So you want to be a media darling?
Public relations isn’t simply free advertising. In fact, it isn’t like advertising at all.
I wish I had a dollar for every person or business who asked me to help them “create buzz” about their product or service. Or better yet, can you make this video “go viral”? Alas, I would be a very rich woman.
Unfortunately, the folks that tend to “go viral” or make it big overnight are naughty celebrities, adorable kittens and shark attack victims. Not many of our clients can compete with that kind of content.
The PR business is misunderstood by many. In order to be successful, public relations needs to be linked to business strategy and executed with precision.
Let’s debunk some of the myths about PR:
Myth #1 -- PR is free advertising. It takes time, thoughtfulness and money to develop and maintain a strong reputation. In fact if a client wants to conduct a campaign that is too commercial or product-focused we counsel them to purchase advertisement space instead.

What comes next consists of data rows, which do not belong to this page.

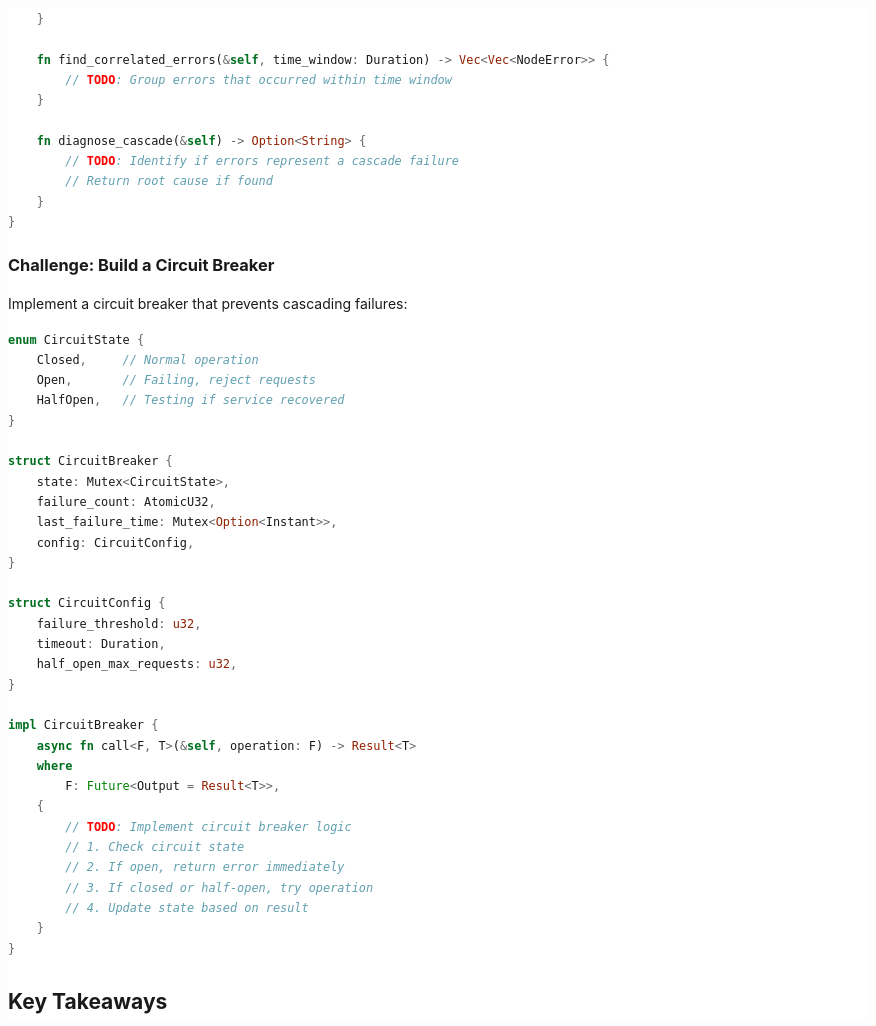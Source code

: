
 ```rust
    }
    
    fn find_correlated_errors(&self, time_window: Duration) -> Vec<Vec<NodeError>> {
        // TODO: Group errors that occurred within time window
    }
    
    fn diagnose_cascade(&self) -> Option<String> {
        // TODO: Identify if errors represent a cascade failure
        // Return root cause if found
    }
}
```

### Challenge: Build a Circuit Breaker

Implement a circuit breaker that prevents cascading failures:

```rust
enum CircuitState {
    Closed,     // Normal operation
    Open,       // Failing, reject requests
    HalfOpen,   // Testing if service recovered
}

struct CircuitBreaker {
    state: Mutex<CircuitState>,
    failure_count: AtomicU32,
    last_failure_time: Mutex<Option<Instant>>,
    config: CircuitConfig,
}

struct CircuitConfig {
    failure_threshold: u32,
    timeout: Duration,
    half_open_max_requests: u32,
}

impl CircuitBreaker {
    async fn call<F, T>(&self, operation: F) -> Result<T>
    where
        F: Future<Output = Result<T>>,
    {
        // TODO: Implement circuit breaker logic
        // 1. Check circuit state
        // 2. If open, return error immediately
        // 3. If closed or half-open, try operation
        // 4. Update state based on result
    }
}
```

## Key Takeaways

Myth #2 -- PR pros are spin doctors. We are not magicians. PR is not about spin. It is about ideas. We need facts, statistics, articulate spokespeople and an opportunity to create compelling content in order to get meaningful results. We can’t make things up as we go along.
Myth #3 -- PR is a one shot deal. Like any other discipline, public relations is a process. You have to start by listening, conducting research and really understanding what it is you and your organization stand for and why anyone should care.

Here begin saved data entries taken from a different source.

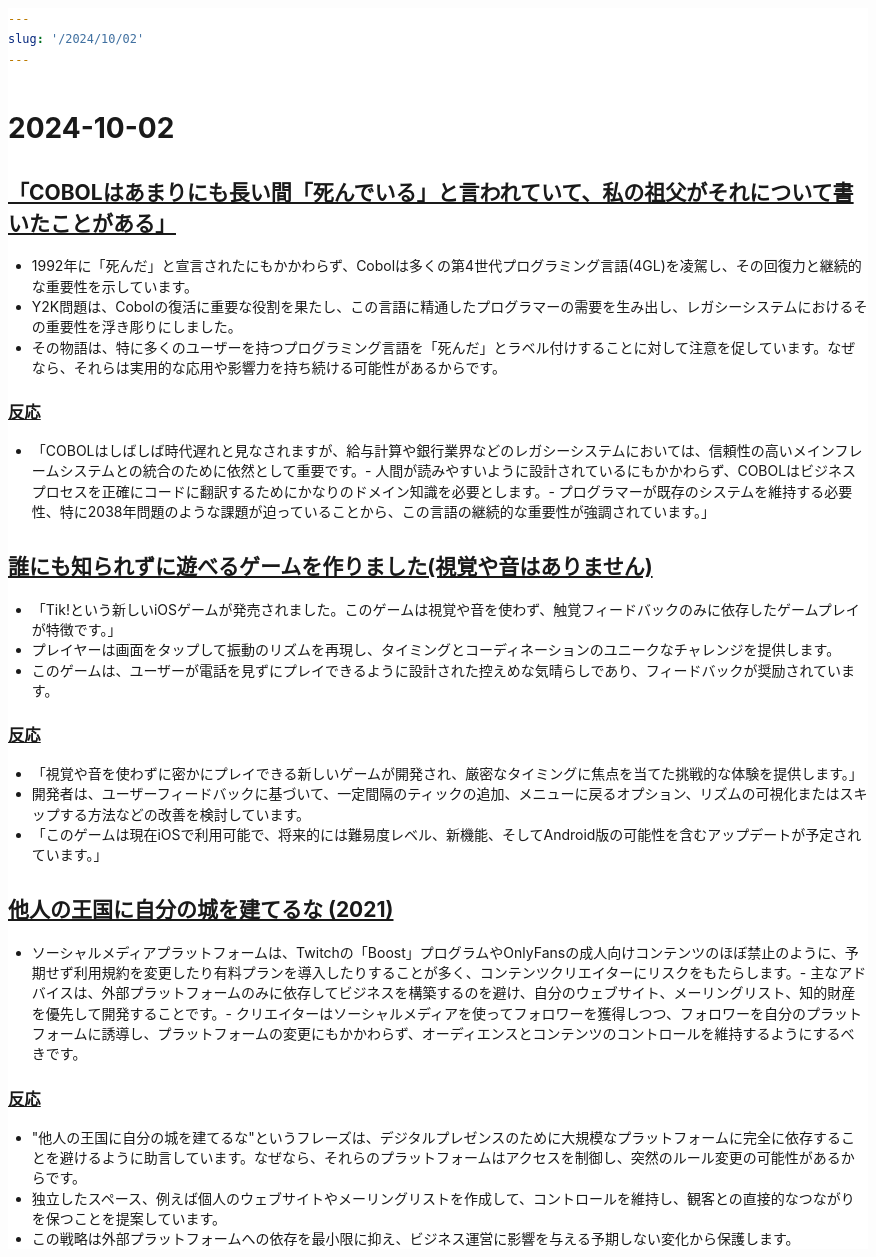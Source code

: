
 ```yaml
---
slug: '/2024/10/02'
---
```


# 2024-10-02

## [「COBOLはあまりにも長い間「死んでいる」と言われていて、私の祖父がそれについて書いたことがある」](https://wumpus-cave.net/post/2024/10/2024-10-01-death-of-cobol/index.html)

- 1992年に「死んだ」と宣言されたにもかかわらず、Cobolは多くの第4世代プログラミング言語(4GL)を凌駕し、その回復力と継続的な重要性を示しています。
- Y2K問題は、Cobolの復活に重要な役割を果たし、この言語に精通したプログラマーの需要を生み出し、レガシーシステムにおけるその重要性を浮き彫りにしました。
- その物語は、特に多くのユーザーを持つプログラミング言語を「死んだ」とラベル付けすることに対して注意を促しています。なぜなら、それらは実用的な応用や影響力を持ち続ける可能性があるからです。

### [反応](https://news.ycombinator.com/item?id=41713063)

- 「COBOLはしばしば時代遅れと見なされますが、給与計算や銀行業界などのレガシーシステムにおいては、信頼性の高いメインフレームシステムとの統合のために依然として重要です。- 人間が読みやすいように設計されているにもかかわらず、COBOLはビジネスプロセスを正確にコードに翻訳するためにかなりのドメイン知識を必要とします。- プログラマーが既存のシステムを維持する必要性、特に2038年問題のような課題が迫っていることから、この言語の継続的な重要性が強調されています。」

## [誰にも知られずに遊べるゲームを作りました(視覚や音はありません)](https://apps.apple.com/us/app/tik/id6720712299)

- 「Tik!という新しいiOSゲームが発売されました。このゲームは視覚や音を使わず、触覚フィードバックのみに依存したゲームプレイが特徴です。」
- プレイヤーは画面をタップして振動のリズムを再現し、タイミングとコーディネーションのユニークなチャレンジを提供します。
- このゲームは、ユーザーが電話を見ずにプレイできるように設計された控えめな気晴らしであり、フィードバックが奨励されています。

### [反応](https://news.ycombinator.com/item?id=41719531)

- 「視覚や音を使わずに密かにプレイできる新しいゲームが開発され、厳密なタイミングに焦点を当てた挑戦的な体験を提供します。」
- 開発者は、ユーザーフィードバックに基づいて、一定間隔のティックの追加、メニューに戻るオプション、リズムの可視化またはスキップする方法などの改善を検討しています。
- 「このゲームは現在iOSで利用可能で、将来的には難易度レベル、新機能、そしてAndroid版の可能性を含むアップデートが予定されています。」

## [他人の王国に自分の城を建てるな (2021)](https://howtomarketagame.com/2021/11/01/dont-build-your-castle-in-other-peoples-kingdoms/)

- ソーシャルメディアプラットフォームは、Twitchの「Boost」プログラムやOnlyFansの成人向けコンテンツのほぼ禁止のように、予期せず利用規約を変更したり有料プランを導入したりすることが多く、コンテンツクリエイターにリスクをもたらします。- 主なアドバイスは、外部プラットフォームのみに依存してビジネスを構築するのを避け、自分のウェブサイト、メーリングリスト、知的財産を優先して開発することです。- クリエイターはソーシャルメディアを使ってフォロワーを獲得しつつ、フォロワーを自分のプラットフォームに誘導し、プラットフォームの変更にもかかわらず、オーディエンスとコンテンツのコントロールを維持するようにするべきです。

### [反応](https://news.ycombinator.com/item?id=41712885)

- "他人の王国に自分の城を建てるな"というフレーズは、デジタルプレゼンスのために大規模なプラットフォームに完全に依存することを避けるように助言しています。なぜなら、それらのプラットフォームはアクセスを制御し、突然のルール変更の可能性があるからです。
- 独立したスペース、例えば個人のウェブサイトやメーリングリストを作成して、コントロールを維持し、観客との直接的なつながりを保つことを提案しています。
- この戦略は外部プラットフォームへの依存を最小限に抑え、ビジネス運営に影響を与える予期しない変化から保護します。
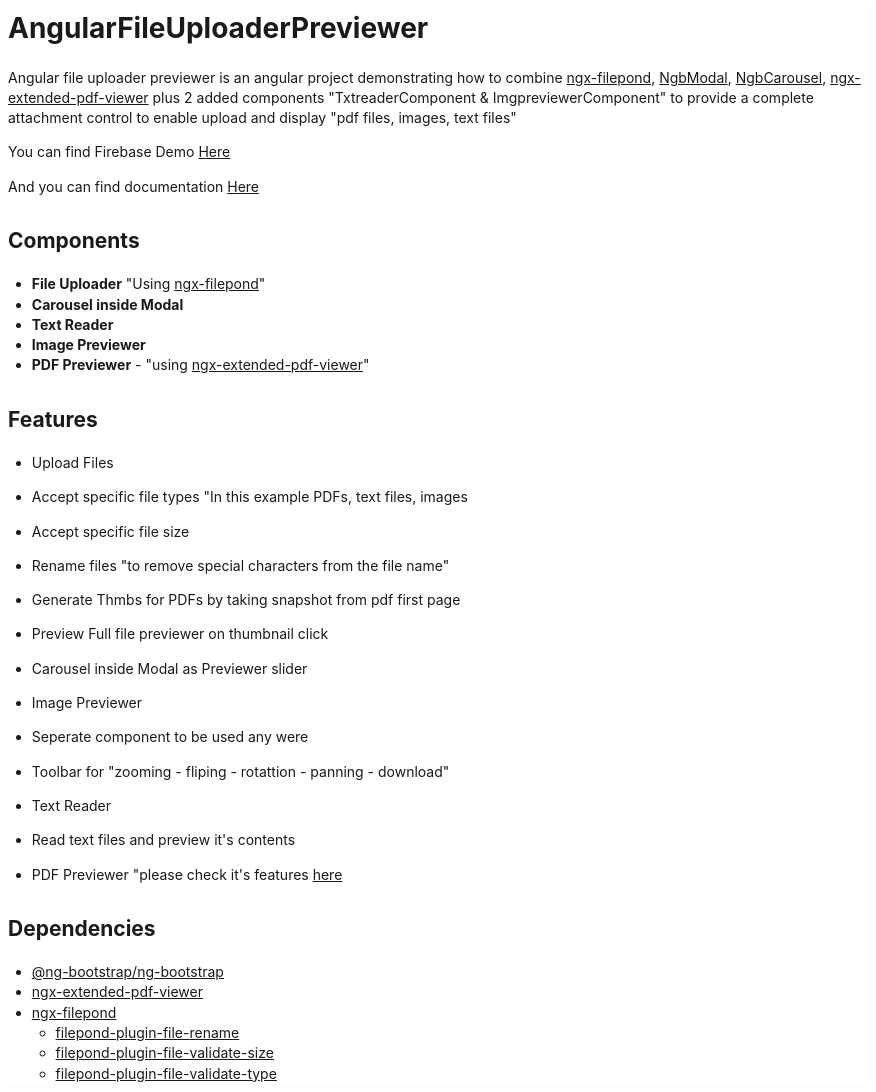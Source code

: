 # AngularFileUploaderPreviewer

Angular file uploader previewer is an angular project demonstrating how to combine [ngx-filepond](https://github.com/pqina/ngx-filepond), [NgbModal](https://ng-bootstrap.github.io/#/components/modal/examples), [NgbCarousel](https://ng-bootstrap.github.io/#/components/carousel/examples), [ngx-extended-pdf-viewer](https://github.com/stephanrauh/ngx-extended-pdf-viewer) plus 2 added components "TxtreaderComponent & ImgpreviewerComponent" to provide a complete attachment control to enable upload and display "pdf files, images, text files"

You can find Firebase Demo [Here](https://angular-file-upload-preview.firebaseapp.com)

And you can find documentation [Here](https://angular-file-upload-preview.firebaseapp.com/documentation)

## Components

-   **File Uploader** "Using [ngx-filepond](https://github.com/pqina/ngx-filepond)"
-   **Carousel inside Modal**
-   **Text Reader**
-   **Image Previewer**
-   **PDF Previewer** - "using [ngx-extended-pdf-viewer](https://github.com/stephanrauh/ngx-extended-pdf-viewer)"

## Features

-   Upload Files
   -   Accept specific file types "In this example PDFs, text files, images
   -   Accept specific file size
   -   Rename files "to remove special characters from the file name"
   -   Generate Thmbs for PDFs by taking snapshot from pdf first page
   -   Preview Full file previewer on thumbnail click
   
-   Carousel inside Modal as Previewer slider

-   Image Previewer
   -   Seperate component to be used any were
   -   Toolbar for "zooming - fliping - rotattion - panning - download"

-   Text Reader
   -   Read text files and preview it's contents

-   PDF Previewer "please check it's features [here](https://github.com/stephanrauh/ngx-extended-pdf-viewer)

## Dependencies

-   [@ng-bootstrap/ng-bootstrap](https://ng-bootstrap.github.io)
-   [ngx-extended-pdf-viewer](https://github.com/stephanrauh/ngx-extended-pdf-viewer)
-   [ngx-filepond](https://github.com/pqina/ngx-filepond)
    -   [filepond-plugin-file-rename](https://github.com/pqina/filepond-plugin-file-rename)
    -   [filepond-plugin-file-validate-size](https://github.com/pqina/filepond-plugin-file-validate-size)
    -   [filepond-plugin-file-validate-type](https://github.com/pqina/filepond-plugin-file-validate-type)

Myth #4 -- PR is as simple as putting out a press release. An editor of a large newspaper once told me, if you want to attract the interest of a news organization, tell them something they have never heard before. Journalists receive hundreds, and sometimes thousands, of press releases a day. It is crucial to stand out. To do so, you need to ensure you are targeting the right journalist with a story they may be interested in. It is important to understand that a press release is not always the appropriate tool. Sometimes a well-written and compelling pitch is the key instead. Journalists will hit the delete button in nanoseconds if they receive materials that are irrelevant to them. Moreover, they will scoff at pitches and press releases that are full of errors and long-winded writing. Keep it tight, informative and above all creative. To cut through the clutter and noise you better have an interesting angle, solid facts and an articulate spokesperson to tell the story.
Most importantly, the best way to understand what news and social media want to cover is to read, watch and listen. Finally, think big picture and aim to craft your story in a way that makes you stand out.